Speer Hammocks start at $100, as of 2010, and weigh as little as 22 oz. A 6-inch by 10-inch stuff bag holds hammock, bug net and an 8-foot by 10-foot tarp. Because the tarp is not attached, you can place it high or low, depending on your preference and weather conditions. The removable bug net is attached with hook and loop fasteners that open from either side.

ENO Camping Hammocks

ENO camping hammocks range from about $54 to $85, as of 2010, depending on your choice of the DoubleNest, the SingleNest or the ProNest models. Adding the suspension system brings the price up $20 to $25. Rain tarps range from about $80 to $150, and bug netting is an additional $55. Sacks range from about $50 to $60. ENO provides a two-year warranty on its hammocks.

Hammock Bliss

Hammock Bliss makes the Hammock Bliss Triple, the largest portable hammock in the world.
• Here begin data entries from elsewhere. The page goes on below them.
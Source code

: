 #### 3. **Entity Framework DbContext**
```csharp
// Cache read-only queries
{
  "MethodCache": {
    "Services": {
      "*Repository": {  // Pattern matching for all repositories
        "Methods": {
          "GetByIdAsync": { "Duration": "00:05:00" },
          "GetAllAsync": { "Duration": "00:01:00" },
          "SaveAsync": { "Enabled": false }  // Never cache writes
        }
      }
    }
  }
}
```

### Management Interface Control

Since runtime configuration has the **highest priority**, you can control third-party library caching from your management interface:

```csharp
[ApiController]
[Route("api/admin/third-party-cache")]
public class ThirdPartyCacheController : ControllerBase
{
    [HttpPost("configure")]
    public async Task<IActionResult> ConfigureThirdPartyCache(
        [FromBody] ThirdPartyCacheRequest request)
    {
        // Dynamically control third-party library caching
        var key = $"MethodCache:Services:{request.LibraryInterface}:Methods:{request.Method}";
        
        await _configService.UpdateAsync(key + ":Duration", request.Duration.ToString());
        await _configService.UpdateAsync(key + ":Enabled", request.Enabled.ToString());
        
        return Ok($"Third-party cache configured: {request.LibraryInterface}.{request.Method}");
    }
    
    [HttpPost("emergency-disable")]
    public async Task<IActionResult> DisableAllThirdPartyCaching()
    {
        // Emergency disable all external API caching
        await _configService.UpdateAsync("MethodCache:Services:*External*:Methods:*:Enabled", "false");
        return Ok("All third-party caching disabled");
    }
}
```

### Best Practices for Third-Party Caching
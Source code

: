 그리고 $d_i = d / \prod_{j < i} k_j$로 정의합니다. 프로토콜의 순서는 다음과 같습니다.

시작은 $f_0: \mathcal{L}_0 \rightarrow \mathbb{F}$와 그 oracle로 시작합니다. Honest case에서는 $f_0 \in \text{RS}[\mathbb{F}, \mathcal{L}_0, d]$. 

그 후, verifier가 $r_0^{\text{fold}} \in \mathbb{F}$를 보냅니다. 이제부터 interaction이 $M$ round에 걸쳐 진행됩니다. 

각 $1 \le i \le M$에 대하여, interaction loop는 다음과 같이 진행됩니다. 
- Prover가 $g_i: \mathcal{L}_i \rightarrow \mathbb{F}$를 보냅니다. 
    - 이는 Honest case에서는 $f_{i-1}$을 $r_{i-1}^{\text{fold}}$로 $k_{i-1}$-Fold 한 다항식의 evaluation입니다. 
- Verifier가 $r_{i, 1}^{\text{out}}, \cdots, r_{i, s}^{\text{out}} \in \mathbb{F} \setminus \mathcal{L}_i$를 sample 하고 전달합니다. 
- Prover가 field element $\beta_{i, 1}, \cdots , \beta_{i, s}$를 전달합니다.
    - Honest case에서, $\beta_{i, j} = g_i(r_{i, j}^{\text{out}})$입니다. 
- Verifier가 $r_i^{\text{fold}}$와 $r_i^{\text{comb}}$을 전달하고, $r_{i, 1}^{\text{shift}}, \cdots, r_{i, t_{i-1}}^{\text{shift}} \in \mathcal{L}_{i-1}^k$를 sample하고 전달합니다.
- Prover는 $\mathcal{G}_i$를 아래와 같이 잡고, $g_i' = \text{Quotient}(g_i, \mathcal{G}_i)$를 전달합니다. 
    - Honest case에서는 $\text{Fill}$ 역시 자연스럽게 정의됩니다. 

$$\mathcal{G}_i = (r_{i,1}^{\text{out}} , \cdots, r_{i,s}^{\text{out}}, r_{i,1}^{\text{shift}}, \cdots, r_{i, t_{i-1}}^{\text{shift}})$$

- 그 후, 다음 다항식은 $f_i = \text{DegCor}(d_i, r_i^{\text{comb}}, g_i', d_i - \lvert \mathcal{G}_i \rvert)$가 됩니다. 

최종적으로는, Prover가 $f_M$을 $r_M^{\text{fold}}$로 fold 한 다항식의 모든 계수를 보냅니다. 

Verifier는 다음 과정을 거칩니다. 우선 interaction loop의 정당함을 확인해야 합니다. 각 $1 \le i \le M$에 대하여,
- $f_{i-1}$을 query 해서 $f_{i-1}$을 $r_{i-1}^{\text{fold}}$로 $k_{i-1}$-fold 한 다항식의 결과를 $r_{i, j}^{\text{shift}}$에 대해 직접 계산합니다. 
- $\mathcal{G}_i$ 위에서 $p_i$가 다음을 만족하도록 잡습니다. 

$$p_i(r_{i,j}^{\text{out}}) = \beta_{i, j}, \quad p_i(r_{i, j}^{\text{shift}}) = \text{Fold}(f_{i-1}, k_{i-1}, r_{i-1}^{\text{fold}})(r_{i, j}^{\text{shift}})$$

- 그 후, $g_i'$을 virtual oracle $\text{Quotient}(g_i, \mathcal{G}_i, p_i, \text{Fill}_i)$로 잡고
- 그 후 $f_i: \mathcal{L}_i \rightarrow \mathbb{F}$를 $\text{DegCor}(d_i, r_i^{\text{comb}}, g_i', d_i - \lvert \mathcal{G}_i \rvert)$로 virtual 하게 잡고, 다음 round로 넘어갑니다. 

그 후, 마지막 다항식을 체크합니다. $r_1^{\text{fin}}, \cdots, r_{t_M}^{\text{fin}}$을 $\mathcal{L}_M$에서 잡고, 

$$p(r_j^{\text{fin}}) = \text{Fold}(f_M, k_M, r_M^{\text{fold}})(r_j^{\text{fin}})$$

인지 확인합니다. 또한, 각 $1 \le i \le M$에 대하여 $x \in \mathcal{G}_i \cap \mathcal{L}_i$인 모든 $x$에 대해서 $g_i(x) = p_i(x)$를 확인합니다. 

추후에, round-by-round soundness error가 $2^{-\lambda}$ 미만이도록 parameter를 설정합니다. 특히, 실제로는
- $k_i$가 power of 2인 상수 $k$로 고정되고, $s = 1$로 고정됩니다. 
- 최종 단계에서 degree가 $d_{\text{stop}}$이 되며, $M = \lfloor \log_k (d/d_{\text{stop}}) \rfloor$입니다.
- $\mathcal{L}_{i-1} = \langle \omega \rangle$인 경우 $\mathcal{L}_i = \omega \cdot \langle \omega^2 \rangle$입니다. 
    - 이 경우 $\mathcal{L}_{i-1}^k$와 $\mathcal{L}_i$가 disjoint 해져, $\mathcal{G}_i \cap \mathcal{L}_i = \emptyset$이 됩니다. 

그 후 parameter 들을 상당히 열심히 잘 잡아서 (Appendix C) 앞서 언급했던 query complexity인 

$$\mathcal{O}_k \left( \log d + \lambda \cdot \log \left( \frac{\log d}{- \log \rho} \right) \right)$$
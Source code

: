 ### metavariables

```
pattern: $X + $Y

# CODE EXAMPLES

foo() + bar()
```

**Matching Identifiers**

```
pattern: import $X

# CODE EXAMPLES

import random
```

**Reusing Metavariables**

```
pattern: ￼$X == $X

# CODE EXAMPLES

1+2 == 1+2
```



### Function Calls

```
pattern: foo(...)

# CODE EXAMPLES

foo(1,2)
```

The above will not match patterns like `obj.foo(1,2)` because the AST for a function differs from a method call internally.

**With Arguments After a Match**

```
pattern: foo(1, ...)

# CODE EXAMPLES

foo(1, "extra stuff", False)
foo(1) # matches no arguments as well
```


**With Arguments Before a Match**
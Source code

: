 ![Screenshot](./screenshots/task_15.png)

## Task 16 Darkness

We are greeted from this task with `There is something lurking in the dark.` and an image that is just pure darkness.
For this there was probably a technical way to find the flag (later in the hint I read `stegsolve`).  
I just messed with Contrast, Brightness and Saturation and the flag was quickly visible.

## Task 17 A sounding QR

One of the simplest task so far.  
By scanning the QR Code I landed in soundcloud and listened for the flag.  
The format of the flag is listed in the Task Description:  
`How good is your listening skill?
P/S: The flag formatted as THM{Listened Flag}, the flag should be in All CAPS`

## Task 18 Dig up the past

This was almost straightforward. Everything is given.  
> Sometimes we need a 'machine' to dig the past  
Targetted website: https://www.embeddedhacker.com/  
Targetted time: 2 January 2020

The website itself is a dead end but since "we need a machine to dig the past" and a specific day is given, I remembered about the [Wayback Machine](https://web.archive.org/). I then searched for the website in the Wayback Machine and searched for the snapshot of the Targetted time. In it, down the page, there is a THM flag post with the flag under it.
It's 8 foot by 2 inches by 9 foot by 10 inches and, as of 2010, sells for about $75. It weighs 26 oz. At 4 foot by 6 inches by 7 feet by 11 inches, the Ultralight model is 13 oz. and costs about $40. Accessories include tree straps and netting that seals off the hammock. The No-See-Um-No-More Hammock Bliss includes netting.

Considerations

With so many camping hammocks on the market, it is possible to choose the hammock that meets your camping needs as well as your budget. It's important to consider the type of camping you do, the type of body you have, and the climate conditions before you make your final decision. You may even consider buying a couple of different hammocks, including one built for two people.